Do take care everyone. I'll catch you on the flipflop if I don't catch a connection on the fly.

Wednesday, August 23, 2006

The argument up north

Some members of Canada's parlament have had a falling out over how Hezbollah should be viewed by Canadians. Conservative MP Jason Kenney distilled the issue quite nicely when Liberal Borys Wrzesnewskyj began sounding a little too friendly to Hezbollah during a trip to Lebanon:
"There was another political party in the past which had democratic support, which provided social services, which played an important role in the political life of its country in Germany in the 1930s which was also dedicated to violence against the Jewish people," Mr. Kenney told reporters. "The world was wrong to negotiate with that party then and it would be wrong to negotiate with Hezbollah today and I'm shocked that Mr. Wrzesnewskyj doesn't understand that."

Tuesday, August 22, 2006

Two weeks on the go

Come Friday I will be gone...very gone. I won't be back until September 9th in fact. Those two weeks will encompass a conference in Toronto, plus a visit with various people including my sister Sarah and her in-laws. The cool part is seeing Ruth for those two weeks--it's been about 7 months I think.

Monday, August 21, 2006

Spring in review

Ok, so I didn't get all the pictures up from the second hike I went on around Memorial Day because I only got a hold of them recently. I don't have time to go through them all for posting...there's some great shots, believe me! This picture sums up the good times though.

Credit: Ted Thompson

Friday, August 18, 2006

The Rev. Sharpton's agenda

For a moment I thought I was going to agree 100 percent with former Democratic presidential candidate Al Sharpton. Indeed, it sounded so right for a second that I was about to write a very hopeful post about him.

But, alas, it was not to be...

He's right in this much (from the AP)

"We have got to get out of this gangster mentality, acting as if gangsterism and blackness are synonymous," Sharpton said Thursday at the annual conference of the National Association of Black Journalists.

"I think we've allowed a whole generation of young people to feel that if they're focused, they're not black enough. If they speak well and act well, they're acting white, and there's nothing more racist than that."
So far, so good...preach on, right?

Well, not really... He goes way out of bounds as well:
The key to leadership is taking the initiative to change things, said Sharpton. He said his National Action Network is just one group willing to help young black leaders get into politics.

What good is that, except to derive a short-term political gain for your godfather party?

What a hack!

If the good Reverend were truly interested in helping young blacks, he would not be thinking of ways to get them into politics. He would be telling them to work hard, get a real job, and be a model citizen (i.e. the opposite of Democratic politics).

Notice he was speaking to a group of journalists who will ignore the newsworthiness of his hacktivism and focus on what made sense.

Wednesday, August 16, 2006

Brook Shields and Muhammad

This has to be one of the most entertaining reads I've come across in a long time. The fact that it took me so long to post it after seeing it a number of days ago shows you how much I've been occupied with everything BUT the internet lately.

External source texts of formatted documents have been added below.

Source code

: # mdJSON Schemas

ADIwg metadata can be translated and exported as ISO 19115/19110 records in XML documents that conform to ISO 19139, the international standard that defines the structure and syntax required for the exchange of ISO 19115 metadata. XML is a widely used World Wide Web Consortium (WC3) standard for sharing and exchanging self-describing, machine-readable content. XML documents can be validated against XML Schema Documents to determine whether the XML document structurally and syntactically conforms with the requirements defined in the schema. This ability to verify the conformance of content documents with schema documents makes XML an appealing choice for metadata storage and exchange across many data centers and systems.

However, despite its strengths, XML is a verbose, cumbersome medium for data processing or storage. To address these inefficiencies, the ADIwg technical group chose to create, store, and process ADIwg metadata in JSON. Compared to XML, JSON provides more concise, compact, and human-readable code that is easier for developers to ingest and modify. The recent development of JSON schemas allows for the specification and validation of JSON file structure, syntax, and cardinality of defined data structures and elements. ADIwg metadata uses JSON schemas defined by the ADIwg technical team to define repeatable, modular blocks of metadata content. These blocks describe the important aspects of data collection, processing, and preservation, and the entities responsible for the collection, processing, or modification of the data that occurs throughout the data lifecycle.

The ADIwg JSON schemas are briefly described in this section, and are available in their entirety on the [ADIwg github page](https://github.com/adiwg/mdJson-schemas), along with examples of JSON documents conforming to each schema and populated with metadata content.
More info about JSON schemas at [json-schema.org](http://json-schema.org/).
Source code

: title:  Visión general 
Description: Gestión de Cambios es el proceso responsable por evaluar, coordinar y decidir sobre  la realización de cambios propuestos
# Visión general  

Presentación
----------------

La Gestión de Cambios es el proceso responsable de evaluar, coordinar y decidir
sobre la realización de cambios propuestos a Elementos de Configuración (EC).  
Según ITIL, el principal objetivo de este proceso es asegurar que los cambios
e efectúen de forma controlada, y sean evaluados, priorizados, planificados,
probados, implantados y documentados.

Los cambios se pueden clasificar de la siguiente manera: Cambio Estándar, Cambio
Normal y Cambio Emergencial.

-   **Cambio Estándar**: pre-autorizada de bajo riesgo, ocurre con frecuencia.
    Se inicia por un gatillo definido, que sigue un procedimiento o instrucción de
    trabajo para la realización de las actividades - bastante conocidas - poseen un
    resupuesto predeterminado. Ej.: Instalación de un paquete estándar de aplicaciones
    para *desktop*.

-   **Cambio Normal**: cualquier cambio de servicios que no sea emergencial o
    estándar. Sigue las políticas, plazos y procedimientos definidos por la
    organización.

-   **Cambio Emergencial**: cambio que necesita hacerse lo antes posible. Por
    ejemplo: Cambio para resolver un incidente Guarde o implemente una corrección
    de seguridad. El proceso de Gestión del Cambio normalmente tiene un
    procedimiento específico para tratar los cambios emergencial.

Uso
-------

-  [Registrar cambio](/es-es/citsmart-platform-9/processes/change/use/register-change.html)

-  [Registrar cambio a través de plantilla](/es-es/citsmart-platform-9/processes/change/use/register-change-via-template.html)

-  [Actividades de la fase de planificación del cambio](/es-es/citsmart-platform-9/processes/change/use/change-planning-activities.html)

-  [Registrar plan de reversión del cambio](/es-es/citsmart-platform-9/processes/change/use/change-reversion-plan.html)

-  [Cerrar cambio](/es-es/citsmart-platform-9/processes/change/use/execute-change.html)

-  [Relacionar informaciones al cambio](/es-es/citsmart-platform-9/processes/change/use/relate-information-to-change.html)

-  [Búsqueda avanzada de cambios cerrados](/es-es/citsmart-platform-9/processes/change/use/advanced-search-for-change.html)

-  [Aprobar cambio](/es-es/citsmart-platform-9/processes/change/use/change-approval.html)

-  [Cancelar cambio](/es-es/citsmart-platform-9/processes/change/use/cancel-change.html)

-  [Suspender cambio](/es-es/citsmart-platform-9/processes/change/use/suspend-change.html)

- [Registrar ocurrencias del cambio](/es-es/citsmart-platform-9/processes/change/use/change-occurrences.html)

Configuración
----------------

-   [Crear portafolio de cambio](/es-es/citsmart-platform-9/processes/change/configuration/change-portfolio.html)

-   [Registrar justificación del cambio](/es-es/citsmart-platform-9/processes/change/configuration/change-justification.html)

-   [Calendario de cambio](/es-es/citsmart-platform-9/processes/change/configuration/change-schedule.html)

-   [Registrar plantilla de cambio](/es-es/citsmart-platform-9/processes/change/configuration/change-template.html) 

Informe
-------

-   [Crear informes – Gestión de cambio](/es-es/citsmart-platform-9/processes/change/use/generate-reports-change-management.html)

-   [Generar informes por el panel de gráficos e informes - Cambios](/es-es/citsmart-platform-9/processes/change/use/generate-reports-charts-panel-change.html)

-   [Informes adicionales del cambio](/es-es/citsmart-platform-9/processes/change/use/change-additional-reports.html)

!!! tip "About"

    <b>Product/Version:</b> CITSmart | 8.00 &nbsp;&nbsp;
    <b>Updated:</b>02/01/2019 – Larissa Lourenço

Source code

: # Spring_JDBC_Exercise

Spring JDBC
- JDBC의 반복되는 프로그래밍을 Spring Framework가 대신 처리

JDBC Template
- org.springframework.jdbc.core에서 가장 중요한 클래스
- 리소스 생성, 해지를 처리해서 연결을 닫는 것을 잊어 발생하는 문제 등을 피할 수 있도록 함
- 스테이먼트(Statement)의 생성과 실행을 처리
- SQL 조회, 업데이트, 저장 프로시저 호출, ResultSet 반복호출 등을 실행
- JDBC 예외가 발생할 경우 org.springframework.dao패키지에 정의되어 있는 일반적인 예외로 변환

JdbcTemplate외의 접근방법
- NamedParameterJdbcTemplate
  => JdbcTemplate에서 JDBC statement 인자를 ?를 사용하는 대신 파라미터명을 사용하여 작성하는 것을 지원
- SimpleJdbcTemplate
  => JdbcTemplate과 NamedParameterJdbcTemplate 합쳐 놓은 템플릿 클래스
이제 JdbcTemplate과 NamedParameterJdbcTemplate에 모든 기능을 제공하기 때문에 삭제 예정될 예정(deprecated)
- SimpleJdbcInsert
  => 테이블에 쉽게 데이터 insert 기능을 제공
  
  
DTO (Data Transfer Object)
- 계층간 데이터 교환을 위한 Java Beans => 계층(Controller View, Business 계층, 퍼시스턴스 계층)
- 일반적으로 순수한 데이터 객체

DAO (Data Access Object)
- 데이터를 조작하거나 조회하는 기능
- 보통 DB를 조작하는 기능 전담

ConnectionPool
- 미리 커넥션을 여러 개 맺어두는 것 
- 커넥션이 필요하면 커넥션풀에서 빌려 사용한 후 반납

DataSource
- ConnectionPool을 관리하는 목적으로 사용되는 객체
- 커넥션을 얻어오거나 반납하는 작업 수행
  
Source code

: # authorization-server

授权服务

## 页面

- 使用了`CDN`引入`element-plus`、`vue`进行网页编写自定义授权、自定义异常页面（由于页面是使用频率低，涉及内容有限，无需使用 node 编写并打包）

The Washington Post story is basically a speculative account of where the dots are connected with current and past famous people--and the extreme likelihood that any given Caucasian (including you and I) is probably descended from any number of medieval monarchs.

Then there's the speculation about possible connections with some descendants of the (false) prophet Muhammad and European rulers.

Tuesday, August 08, 2006

Prager: Mel Gibson or Naveed Haq

Dennis Prager's most recent column pointed out an irony that I missed--and I'm surprised that I missed it because it should have been plain as day.

The column is titled "Jews shot in Seattle, Left angry at Mel Gibson," and points out that although the two "anti-Semitic" events that happened so near each other are obvious in their relative importance and newsworthiness, the press and media seemed to make a judgment call that defied all reason:

Question: Which story has most troubled the Left?

The answer is known to any American who can hear or read.

So, the real question is: Why? Why has the shooting and murder of Jews elicited less angst from the Left than the anti-Semitic statements made by Mel Gibson when drunk?
Prager's conclusion is obvious:
We should be worried about this: The liberal world fears -- and much of it loathes -- fundamentalist Christians considerably more than it does fundamentalist Muslims.
I agree with this conclusion. But I don't know that I should be surprised considering that such a large portion of American evangelicals are “reconstructionist” in their thinking--acting (whether consciously or not) like society has to be changed from the top down.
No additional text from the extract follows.